For the first time in the UN agency’s 34-year history, yesterday’s massive report from the Intergovernmental Panel on Climate Change (IPCC) introduces the language of “demand-side” action to the field of climate mitigation, with potential to reduce emissions by 40 to 70% in the places where people live, work, learn, and play.
“Rapid and deep changes in demand make it easier for every sector to reduce GHG emissions in the short and medium term,” the report declares in its chapter on demand, services, and social aspects of mitigation. Those changes begin with understanding that “new ways of providing services can help avoid, shift, and improve final service demand.”
That’s because the households, businesses, industries, and organizations that are the end users of energy and other resources aren’t measuring what they need in kilowatts of electricity or kilograms of goods. “To enhance well-being, people demand services and not primary energy and physical resources per se,” the IPCC authors write. “Focusing on demand for services and the different social and political roles people play broadens the participation in climate action.”
With that shift in focus, the report says demand-side strategies across all sectors of the economy could reduce emissions by up to 5.7 billion tonnes in buildings, eight gigatonnes in food demand, 6.5 Gt in land transport, and 5.2 Gt in industry, with specific actions divided into three categories.
“The greatest Avoid potential comes from reducing long-haul aviation and providing short-distance low-carbon urban infrastructures,” the report says. “The greatest Shift potential would come from switching to plant-based diets.

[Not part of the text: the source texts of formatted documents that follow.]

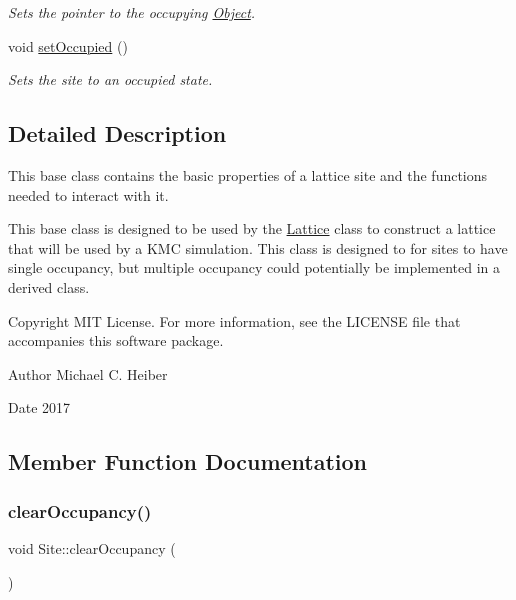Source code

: \begin{DoxyCompactItemize}
\begin{DoxyCompactList}\small\item\em Sets the pointer to the occupying \hyperlink{class_object}{Object}. \end{DoxyCompactList}\item 
\mbox{\label{class_site_ab85bec20c3a6067a7dca659221d57d25}} 
void \hyperlink{class_site_ab85bec20c3a6067a7dca659221d57d25}{set\+Occupied} ()
\begin{DoxyCompactList}\small\item\em Sets the site to an occupied state. \end{DoxyCompactList}\end{DoxyCompactItemize}


\subsection{Detailed Description}
This base class contains the basic properties of a lattice site and the functions needed to interact with it. 

This base class is designed to be used by the \hyperlink{class_lattice}{Lattice} class to construct a lattice that will be used by a K\+MC simulation. This class is designed to for sites to have single occupancy, but multiple occupancy could potentially be implemented in a derived class. \begin{DoxyCopyright}{Copyright}
M\+IT License. For more information, see the L\+I\+C\+E\+N\+SE file that accompanies this software package. 
\end{DoxyCopyright}
\begin{DoxyAuthor}{Author}
Michael C. Heiber 
\end{DoxyAuthor}
\begin{DoxyDate}{Date}
2017 
\end{DoxyDate}


\subsection{Member Function Documentation}
\mbox{\label{class_site_a46ff077954e39046b493ee1ea57a9c93}} 
\subsubsection{\texorpdfstring{clear\+Occupancy()}{clearOccupancy()}}
{\footnotesize\ttfamily void Site\+::clear\+Occupancy (\begin{DoxyParamCaption}{ }\end{DoxyParamCaption})}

The greatest Improve potential comes from within the building sector, and in particular increased use of energy-efficient end-use technologies and passive housing.”
Out of 60 actions that could reduce individual consumption, the opening passages of the chapter focus on walking and biking, electric mobility, reducing air travel, reducing space cooling, reducing appliance use, transit, and a shift towards plant-based diets.
A high-efficiency, low-demand path to reducing emissions can deliver decent living standards and well-being for all, the authors add, “providing better services with less energy and resource input.” But while demand-side change is usually loaded solely on consumers’ shoulders, the IPCC points to the need for structural change, as well.
“Demand-side transitions involve interacting and sometimes antagonistic processes on the behavioural, socio-cultural, institutional, business, and technological dimensions,” the report says. “Individual or sectoral level change may be stymied by reinforcing social, infrastructural, and cultural lock-ins.”
However, “coordinating the way choices are presented to end users and planners, physical infrastructures, new technologies, and related business models can rapidly realize system-level change.”
The report connects those changes to some of the carbon reduction technologies that have been quickest to scale up, with stunning cost reductions as high as 85% between 2010 and 2019.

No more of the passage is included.